Jewish Wedding Traditions
Jewish Wedding Traditions
If you are unfamiliar with Judaism, it varies from Orthodox, Conservative to Reform or modern. Knowing what to expect ahead of time will ensure that you can be present for your friends and family. And who knows, the experience may compel you to learn even more about the faith and culture.
The men sit around the table (the “tisch”) that has been laid with food and drink, usually whiskey, and the Groom enjoys some time with the guys before the ceremony. Amongst the singing, chanting, and a bit of fun, the Groom prepares himself for the Bedeken and the commitment he’s about to make to his bride.
There is one ceremonial part to the Tisch when the Rabbi reads through the Ketubah (the Jewish marriage certificate) often to the support and cheers of the male guests. This ensures the Groom is aware of his obligations as a Jewish married man. He may then sign the Ketubah along with the Rabbi and a witness.
At the end of the Tisch, the groom is marched amid a huge amount of excitement and fanfare to see his bride by his father, father-in-law, best man, for the first time for the Badeken ceremony.

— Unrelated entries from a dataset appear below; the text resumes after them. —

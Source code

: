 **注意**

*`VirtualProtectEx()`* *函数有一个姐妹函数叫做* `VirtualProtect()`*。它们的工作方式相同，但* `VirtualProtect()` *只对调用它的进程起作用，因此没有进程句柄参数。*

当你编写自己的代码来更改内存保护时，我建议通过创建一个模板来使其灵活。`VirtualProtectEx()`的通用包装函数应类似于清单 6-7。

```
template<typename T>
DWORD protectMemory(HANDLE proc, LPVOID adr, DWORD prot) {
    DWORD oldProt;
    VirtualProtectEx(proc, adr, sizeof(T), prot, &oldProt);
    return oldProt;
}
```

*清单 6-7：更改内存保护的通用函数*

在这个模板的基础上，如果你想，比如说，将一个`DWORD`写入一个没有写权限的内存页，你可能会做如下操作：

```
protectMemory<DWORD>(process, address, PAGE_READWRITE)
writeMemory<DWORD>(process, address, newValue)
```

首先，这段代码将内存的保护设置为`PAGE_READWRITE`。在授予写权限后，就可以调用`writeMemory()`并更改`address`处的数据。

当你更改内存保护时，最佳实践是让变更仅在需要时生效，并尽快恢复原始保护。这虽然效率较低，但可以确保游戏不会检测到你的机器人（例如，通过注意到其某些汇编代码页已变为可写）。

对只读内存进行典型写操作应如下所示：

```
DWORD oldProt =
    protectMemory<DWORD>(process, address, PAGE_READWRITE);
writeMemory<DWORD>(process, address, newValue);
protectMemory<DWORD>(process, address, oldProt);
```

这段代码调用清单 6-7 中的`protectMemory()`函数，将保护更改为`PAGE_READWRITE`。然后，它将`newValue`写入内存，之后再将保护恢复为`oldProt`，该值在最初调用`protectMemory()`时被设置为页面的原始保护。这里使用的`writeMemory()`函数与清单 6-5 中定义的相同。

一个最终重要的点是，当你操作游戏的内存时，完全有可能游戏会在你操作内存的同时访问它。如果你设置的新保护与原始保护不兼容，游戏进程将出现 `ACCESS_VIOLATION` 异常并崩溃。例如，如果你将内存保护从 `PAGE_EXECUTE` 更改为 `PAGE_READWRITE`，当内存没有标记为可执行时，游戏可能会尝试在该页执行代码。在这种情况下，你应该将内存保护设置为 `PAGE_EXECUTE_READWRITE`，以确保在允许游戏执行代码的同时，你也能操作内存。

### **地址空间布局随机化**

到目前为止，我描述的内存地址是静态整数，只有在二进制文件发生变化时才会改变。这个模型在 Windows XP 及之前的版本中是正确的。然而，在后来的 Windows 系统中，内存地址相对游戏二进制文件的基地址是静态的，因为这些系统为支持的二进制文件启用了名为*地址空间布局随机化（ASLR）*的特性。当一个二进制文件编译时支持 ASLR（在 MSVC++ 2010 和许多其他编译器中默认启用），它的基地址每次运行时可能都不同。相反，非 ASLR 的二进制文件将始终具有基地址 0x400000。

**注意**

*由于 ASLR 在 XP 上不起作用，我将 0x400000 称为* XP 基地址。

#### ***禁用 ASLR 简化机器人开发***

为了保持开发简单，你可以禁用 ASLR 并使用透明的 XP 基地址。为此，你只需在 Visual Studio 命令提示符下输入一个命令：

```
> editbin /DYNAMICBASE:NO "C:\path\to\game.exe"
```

The Jewish veiling ceremony, itself, is traced to the story of Jacob, who is tricked by his father-in-law Laban into marrying the wrong bride Leah, the sister of his beloved Rachel. In recognition of Jacob’s experience, the bride is seen (confirmed) and veiled by her groom- just minutes before they walk to the Chuppah to exchange rings. In the veiling of the bride, the groom is reminded that marriage is not only of the physical realm but that of the spiritual realm focusing on the inner beauty and qualities of the woman he is marrying.
The Chuppah, Hebrew for covering, represents the establishment of a Jewish home. The appearance of the bride and groom under a Chuppah before their guests is a public proclamation that they are now bonded together as husband and wife. Symbolized by the cloth canopy and the four poles, a Chuppah is open on all four sides as was the tent of Abraham, welcoming guests from every direction.
Hakafah of the Groom
After the bride joins the groom under Chuppah, she circles him 7 times and then stands by his side symbolizing a spiritual ring of protection. The number seven represents the days of creation, perfection, and completeness in Judaism.
Wine symbolizes a completed and perfected human life. It starts as a raw ingredient and must go through a fermentation or maturing process to become wine. It’s enjoyed on occasions such as weddings and Shabbat, symbolizing the process of evolution, idealism, and fulfillment.
Sheva Brachot or the Seven Blessings
A key part of a traditional Jewish wedding ceremony. Adapted from ancient rabbinic teachings, the blessing starts with the wine which the couple then drinks, blessings for the rest of their lives, and ends with a communal expression of joy.
Many couples also ask friends or relatives to read some or all of the blessings, or may ask all the guests in attendance to read the blessings from a wedding program. Some couples create their blessings or ask honored guests to create their own.
Breaking of the Glass
The ceremony ends with the familiar sound of the breaking of the glass. As with many Jewish traditions, there’s a plethora of interpretations including the idea of the fragility of relationships to the consummation of the marriage. Perhaps the most widely accepted is as a symbol and reminder of the destruction of the Temple in Jerusalem.
In the past, the yichud is the moment when the couple can touch for the first time. Today it serves a more practical role. The ritual is still important because it allows the couple to take their first breaths as a married couple and reflect on their experiences in becoming husband and wife in a private space.
Safta|Grandmother in Hebrew
Horah and Mizinke
The celebratory dance at the reception is called the Horah where guests dance in a circle. The bride and groom are seated on chairs and lifted into the air while holding onto a handkerchief or cloth napkin to signify their union. The Mezinke is a special dance for the parents of the bride or groom when their last child is wed. A lovely observance of honoring parents as mentioned in the Ten Commandments.